Abdul started off as an apprentice to Musyoka. “I was fortunate to have arrived at Brush tu during the time the Danish Embassy was assisting the collective,” he recalls. Among the support given by the Danes was a series of print workshops run by several local artists at the collective’s home based in Buruburu Phase one.

“First came Thom Ogonga who taught us about woodcut printing. After that, Peterson Kamwathi shared his knowledge about aquatint [printing], and finally, Wycliffe Opondo showed us how to do dry-point printing,” says Abdul, remembering the guys who first opened his eyes to the amazing art of printmaking.

“I also went to Red Hill Gallery and saw some of Jak Katarikawe’s prints which were interesting. I also saw Dennis Muraguri’s woodcut prints first at Circle Art and later at the Nairobi Museum,” adds Abdul, expressing appreciation for all the influences that he has taken to heart.

It has all been a kind of ‘crash course’ learning experience for him since he first arrived in Nairobi in 2017. At the same time, he already has a younger generation of Kenyans asking him to teach them about printmaking.

But the other major milestone in Abdul’s path to self-discovery was meeting Yony Waite, the Guam-born Kenyan artist who is based in Lamu at the Wildebeeste Workshop. In addition to her being a brilliant painter and the co-founder of the now-defunct Gallery Watatu, Yony is a printmaker with a large printing press at her Workshop.

Abdul has been to Lamu several times since he first went to attend the Lamu Art Festival. Subsequently, he has been twice with his Brush tu artists, once to teach printmaking to orphans at the Anidan Children’s Home, and several times to work at Wildebeeste, learning lots more about the various techniques of printmaking from Yony. “She invited me to an art residency at the Workshop where she let me work with the printing press nonstop,” he says.

Abdul was among the four Brush tu artists whose works were displayed at the Collective during their Open Day.
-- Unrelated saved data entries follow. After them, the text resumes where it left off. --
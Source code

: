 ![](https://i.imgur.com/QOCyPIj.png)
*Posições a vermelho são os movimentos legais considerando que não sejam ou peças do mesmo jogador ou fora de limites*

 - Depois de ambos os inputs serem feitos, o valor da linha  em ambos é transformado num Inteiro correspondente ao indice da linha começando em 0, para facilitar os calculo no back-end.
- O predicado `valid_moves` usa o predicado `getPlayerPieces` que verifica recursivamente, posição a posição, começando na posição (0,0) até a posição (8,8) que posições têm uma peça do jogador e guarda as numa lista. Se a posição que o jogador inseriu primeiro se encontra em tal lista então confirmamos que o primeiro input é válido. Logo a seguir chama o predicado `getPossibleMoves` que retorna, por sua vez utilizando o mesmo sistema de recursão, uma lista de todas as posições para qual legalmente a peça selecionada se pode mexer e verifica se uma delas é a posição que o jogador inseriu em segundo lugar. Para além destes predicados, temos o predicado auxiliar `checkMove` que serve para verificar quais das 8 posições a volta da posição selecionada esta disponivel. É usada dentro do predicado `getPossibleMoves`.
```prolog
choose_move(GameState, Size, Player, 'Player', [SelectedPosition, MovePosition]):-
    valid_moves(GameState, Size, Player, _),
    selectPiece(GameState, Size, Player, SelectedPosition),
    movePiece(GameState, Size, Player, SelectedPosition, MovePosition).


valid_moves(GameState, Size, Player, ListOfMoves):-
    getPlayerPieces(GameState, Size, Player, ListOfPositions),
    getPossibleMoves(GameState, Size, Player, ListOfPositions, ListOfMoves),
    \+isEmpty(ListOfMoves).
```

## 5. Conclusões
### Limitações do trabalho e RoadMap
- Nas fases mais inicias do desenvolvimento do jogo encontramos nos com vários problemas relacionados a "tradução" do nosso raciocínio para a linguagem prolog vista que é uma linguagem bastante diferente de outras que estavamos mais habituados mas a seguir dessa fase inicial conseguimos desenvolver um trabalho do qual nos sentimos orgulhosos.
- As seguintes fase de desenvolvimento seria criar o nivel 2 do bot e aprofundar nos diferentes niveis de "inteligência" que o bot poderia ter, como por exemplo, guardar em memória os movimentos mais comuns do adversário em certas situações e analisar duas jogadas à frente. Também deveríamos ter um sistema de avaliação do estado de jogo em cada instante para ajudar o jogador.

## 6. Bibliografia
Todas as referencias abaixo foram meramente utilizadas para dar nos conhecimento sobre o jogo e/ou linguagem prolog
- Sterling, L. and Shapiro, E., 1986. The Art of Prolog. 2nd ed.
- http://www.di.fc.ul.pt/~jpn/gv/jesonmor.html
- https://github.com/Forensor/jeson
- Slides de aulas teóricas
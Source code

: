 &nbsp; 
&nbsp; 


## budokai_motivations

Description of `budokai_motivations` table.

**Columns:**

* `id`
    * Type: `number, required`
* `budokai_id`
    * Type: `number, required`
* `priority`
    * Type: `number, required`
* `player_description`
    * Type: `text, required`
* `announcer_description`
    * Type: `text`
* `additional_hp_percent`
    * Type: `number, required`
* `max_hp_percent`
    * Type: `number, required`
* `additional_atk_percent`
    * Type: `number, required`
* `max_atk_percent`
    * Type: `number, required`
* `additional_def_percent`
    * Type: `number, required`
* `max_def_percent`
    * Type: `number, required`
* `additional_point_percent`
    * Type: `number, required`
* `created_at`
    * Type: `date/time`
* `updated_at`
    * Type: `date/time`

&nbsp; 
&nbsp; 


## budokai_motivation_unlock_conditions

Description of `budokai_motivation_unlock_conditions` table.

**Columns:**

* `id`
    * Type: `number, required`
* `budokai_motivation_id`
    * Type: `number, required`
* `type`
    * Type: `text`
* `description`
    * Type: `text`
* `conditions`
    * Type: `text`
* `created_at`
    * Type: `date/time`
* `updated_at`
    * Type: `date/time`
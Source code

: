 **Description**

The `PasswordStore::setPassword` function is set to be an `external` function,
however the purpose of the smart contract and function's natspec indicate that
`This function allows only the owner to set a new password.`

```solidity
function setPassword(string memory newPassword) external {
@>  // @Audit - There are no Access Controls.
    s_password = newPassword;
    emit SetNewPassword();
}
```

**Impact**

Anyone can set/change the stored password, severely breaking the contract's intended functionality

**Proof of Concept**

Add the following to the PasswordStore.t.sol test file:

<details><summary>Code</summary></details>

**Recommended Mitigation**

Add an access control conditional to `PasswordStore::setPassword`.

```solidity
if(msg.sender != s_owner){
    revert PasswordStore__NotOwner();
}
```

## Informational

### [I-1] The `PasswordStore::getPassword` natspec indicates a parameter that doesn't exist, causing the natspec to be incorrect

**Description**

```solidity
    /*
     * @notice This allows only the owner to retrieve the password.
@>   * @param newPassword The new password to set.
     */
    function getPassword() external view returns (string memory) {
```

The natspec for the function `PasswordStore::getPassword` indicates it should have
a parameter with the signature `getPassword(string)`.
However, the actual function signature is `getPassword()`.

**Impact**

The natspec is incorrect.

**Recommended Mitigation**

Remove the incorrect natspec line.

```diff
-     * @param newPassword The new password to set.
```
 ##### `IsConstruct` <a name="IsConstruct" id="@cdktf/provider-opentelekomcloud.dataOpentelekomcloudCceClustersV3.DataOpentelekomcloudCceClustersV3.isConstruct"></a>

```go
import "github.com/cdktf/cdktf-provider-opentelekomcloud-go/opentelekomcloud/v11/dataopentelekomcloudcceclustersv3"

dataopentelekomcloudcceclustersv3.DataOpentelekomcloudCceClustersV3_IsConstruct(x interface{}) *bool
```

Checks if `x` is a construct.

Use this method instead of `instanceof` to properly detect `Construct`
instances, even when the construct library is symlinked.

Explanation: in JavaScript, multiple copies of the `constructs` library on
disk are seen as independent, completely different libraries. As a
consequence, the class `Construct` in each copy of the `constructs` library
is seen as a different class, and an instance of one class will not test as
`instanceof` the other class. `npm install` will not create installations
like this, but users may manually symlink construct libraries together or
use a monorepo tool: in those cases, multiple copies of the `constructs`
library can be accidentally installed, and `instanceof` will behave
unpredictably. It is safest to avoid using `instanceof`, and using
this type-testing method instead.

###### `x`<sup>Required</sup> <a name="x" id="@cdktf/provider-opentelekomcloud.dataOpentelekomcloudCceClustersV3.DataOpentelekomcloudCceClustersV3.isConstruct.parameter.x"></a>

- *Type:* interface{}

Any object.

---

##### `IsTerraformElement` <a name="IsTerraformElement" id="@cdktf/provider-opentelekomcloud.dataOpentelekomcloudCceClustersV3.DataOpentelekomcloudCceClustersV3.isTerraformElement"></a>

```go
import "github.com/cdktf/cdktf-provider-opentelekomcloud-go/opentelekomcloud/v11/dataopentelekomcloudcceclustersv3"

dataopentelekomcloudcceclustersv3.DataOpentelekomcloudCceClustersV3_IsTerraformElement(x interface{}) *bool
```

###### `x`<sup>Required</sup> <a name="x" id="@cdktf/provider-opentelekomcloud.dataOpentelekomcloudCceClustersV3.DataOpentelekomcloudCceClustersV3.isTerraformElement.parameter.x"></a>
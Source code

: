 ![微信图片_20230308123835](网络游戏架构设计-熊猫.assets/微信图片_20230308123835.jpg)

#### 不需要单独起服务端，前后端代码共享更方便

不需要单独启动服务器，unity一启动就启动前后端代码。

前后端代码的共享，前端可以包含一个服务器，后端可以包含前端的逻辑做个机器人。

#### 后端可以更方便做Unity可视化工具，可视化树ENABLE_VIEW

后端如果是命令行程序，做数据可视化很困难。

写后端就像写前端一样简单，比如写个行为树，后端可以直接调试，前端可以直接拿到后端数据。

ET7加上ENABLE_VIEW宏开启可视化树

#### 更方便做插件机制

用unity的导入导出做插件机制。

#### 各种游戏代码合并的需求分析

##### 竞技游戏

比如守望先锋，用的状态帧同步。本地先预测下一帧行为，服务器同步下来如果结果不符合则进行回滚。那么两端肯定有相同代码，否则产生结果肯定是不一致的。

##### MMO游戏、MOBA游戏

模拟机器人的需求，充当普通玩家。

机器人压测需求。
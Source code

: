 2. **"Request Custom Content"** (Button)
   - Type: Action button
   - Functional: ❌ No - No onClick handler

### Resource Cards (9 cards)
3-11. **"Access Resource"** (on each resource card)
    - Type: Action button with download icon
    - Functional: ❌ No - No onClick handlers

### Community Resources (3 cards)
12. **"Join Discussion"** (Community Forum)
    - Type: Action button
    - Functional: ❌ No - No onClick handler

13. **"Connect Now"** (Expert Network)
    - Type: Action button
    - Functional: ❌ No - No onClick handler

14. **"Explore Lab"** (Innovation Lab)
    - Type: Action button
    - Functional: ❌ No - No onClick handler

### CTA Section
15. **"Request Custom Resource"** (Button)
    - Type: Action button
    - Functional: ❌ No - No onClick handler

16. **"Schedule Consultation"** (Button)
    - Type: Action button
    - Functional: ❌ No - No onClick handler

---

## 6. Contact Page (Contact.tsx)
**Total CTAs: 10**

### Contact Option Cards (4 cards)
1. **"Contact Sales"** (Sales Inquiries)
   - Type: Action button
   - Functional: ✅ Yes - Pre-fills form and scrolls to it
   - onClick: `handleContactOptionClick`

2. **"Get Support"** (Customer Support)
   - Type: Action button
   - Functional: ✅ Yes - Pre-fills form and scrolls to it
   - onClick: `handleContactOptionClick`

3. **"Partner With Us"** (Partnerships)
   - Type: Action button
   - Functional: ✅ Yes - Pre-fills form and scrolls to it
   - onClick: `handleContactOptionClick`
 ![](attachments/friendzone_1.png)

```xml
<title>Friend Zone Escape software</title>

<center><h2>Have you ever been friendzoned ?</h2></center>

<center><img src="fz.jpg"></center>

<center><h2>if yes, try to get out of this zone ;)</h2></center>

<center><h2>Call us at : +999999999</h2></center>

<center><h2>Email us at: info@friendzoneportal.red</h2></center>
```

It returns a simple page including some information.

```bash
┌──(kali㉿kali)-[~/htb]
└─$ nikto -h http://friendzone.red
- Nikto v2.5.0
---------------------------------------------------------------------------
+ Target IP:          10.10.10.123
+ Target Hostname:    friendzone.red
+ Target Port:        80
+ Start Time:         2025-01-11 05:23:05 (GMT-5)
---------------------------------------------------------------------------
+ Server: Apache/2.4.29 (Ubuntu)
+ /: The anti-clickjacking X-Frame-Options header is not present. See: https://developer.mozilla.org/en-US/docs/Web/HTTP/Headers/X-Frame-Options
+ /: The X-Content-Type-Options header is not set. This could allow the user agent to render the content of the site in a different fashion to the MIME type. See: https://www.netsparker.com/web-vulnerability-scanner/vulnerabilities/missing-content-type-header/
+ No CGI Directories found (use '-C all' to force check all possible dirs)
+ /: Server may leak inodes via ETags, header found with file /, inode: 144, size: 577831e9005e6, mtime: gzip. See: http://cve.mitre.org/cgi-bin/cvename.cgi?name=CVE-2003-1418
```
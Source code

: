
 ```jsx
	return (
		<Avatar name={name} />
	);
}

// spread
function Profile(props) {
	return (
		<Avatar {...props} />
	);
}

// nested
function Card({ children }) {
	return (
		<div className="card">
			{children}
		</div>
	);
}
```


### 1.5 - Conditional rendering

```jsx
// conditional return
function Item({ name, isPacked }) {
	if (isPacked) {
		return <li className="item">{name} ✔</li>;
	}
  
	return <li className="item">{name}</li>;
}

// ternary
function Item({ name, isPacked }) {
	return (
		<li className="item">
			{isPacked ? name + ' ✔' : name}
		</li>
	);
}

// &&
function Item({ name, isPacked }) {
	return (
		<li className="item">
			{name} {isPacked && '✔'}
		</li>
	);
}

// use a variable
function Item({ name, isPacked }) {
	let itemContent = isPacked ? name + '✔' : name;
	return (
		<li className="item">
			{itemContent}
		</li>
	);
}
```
Each of the four uses a different type of Ink which is why their exhibition was called ‘Ink Resonance’. For instance, Peteros Ndunge uses ballpoint ink to create his meticulously drawn human forms, while Boniface Maina works with acrylic ink as well as with Wilson & Newton water-resistant ink that he got from James Mbuthia back when he was running workshops at RaMoMa. And Abdul works with ordinary offset printers ink. “It’s the main printers ink available in Kenya,” Abdul notes.

But the inks are only a fraction of what is intriguing about his prints. What’s of greater interest is that he exhibited large woodcut prints on canvas during Brush tu’s recent open house.

“This was the first time I printed on canvas. I printed them with the press that I made myself,” he says, adding that he is in the process of making a second printing press for Brush tu artists to use. The first one he made with his own hands is up in his Eldoret studio.

Asking him where he learned to build a printing press and why, Abdul says he studied the construction of Yony’s press in Lamu and figured out how it was built. “Then I went and learned welding skills from Kimani Ngaru,” one of the Brush tu artists and a former principal at Buruburu Institute of Fine Art.

The reason why he has begun building presses of his own is most likely because he got ‘spoiled’ spending so much time with Yony’s press that he doesn’t want to be without one of his own.

So, from the look of things, there is little doubt that Abdul is hooked on printmaking. It has become a passion and the purpose that this artist was looking for.